┌─ Available data

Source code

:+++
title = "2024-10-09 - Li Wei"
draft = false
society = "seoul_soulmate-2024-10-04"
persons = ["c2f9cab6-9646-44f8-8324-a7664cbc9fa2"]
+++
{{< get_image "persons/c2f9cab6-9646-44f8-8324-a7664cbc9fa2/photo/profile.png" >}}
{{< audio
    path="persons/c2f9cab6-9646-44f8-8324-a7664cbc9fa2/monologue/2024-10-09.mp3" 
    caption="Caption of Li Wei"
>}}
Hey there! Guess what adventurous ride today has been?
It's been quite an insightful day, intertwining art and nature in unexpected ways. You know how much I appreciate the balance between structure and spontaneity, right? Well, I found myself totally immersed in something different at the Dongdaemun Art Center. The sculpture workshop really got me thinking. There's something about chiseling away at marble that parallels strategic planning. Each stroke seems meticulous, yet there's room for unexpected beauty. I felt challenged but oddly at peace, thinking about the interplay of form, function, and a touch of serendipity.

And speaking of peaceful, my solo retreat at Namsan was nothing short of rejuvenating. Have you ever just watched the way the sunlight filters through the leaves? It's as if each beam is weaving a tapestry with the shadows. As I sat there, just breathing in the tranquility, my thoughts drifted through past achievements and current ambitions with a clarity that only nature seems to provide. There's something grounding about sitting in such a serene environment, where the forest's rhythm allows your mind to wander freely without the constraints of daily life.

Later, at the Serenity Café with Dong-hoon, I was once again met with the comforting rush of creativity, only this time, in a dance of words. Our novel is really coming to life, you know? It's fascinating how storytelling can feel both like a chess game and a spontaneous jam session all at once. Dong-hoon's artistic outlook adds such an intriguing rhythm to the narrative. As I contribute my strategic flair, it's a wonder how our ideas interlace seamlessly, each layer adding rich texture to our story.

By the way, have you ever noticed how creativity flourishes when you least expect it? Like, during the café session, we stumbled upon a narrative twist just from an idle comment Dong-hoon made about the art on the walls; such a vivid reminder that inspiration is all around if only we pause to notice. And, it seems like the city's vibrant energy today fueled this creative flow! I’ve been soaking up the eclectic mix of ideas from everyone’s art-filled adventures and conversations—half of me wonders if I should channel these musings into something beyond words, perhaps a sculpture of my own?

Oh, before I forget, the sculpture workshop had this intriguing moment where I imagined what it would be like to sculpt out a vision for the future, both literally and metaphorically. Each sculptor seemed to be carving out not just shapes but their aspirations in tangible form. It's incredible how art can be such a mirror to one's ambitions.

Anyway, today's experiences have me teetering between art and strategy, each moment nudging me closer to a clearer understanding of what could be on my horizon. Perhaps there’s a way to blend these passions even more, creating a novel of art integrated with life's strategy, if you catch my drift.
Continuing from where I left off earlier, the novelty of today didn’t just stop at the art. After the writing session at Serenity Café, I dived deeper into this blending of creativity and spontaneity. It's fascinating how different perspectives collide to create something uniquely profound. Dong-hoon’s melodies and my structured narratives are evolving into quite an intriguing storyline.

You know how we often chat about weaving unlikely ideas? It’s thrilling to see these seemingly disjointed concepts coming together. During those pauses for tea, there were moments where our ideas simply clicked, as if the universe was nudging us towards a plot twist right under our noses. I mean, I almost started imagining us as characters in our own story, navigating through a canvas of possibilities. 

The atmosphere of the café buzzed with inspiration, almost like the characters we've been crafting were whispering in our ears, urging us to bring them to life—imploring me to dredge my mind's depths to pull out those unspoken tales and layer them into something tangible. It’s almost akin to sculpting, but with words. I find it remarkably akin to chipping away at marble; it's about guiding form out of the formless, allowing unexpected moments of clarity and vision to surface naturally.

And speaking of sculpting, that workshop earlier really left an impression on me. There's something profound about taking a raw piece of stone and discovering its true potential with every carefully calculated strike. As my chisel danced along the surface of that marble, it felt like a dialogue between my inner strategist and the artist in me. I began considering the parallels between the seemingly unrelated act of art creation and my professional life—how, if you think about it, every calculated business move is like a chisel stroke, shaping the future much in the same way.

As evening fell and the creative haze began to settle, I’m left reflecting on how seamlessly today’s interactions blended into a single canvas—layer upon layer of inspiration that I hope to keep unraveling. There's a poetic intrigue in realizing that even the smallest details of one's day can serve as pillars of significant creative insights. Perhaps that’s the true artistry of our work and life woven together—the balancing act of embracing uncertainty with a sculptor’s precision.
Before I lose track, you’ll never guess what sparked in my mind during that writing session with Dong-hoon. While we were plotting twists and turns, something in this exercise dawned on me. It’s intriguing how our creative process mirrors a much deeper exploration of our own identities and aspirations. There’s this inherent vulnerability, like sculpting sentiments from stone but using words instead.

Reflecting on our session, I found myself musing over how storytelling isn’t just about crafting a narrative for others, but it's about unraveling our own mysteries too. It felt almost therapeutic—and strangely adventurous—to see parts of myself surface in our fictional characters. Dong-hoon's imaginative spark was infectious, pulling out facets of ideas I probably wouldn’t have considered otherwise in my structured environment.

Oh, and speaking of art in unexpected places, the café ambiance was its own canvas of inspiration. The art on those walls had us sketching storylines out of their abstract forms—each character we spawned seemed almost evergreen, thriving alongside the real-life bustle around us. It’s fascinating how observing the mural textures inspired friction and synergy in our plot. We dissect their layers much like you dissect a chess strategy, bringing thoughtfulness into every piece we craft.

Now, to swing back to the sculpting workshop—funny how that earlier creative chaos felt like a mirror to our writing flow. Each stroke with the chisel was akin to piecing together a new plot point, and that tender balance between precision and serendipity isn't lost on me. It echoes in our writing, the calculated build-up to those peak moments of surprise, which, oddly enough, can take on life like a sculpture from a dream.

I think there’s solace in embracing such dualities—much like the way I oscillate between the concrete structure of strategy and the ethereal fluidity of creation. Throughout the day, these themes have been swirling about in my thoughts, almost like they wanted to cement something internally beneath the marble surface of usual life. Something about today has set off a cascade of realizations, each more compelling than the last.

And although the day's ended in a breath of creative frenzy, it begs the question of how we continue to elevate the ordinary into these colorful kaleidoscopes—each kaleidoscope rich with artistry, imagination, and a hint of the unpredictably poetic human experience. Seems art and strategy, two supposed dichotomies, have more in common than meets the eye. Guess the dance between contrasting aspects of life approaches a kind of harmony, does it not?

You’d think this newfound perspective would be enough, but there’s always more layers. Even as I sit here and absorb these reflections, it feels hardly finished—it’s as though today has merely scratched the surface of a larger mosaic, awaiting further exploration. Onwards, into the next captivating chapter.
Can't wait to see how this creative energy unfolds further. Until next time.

└─

• [Task details]: Within the lines above, find those holding the word "adventurous" and copy them.

• [Solution for this problem]:
Hey there! Guess what adventurous ride today has been?
Reflecting on our session, I found myself musing over how storytelling isn’t just about crafting a narrative for others, but it's about unraveling our own mysteries too. It felt almost therapeutic—and strangely adventurous—to see parts of myself surface in our fictional characters. Dong-hoon's imaginative spark was infectious, pulling out facets of ideas I probably wouldn’t have considered otherwise in my structured environment.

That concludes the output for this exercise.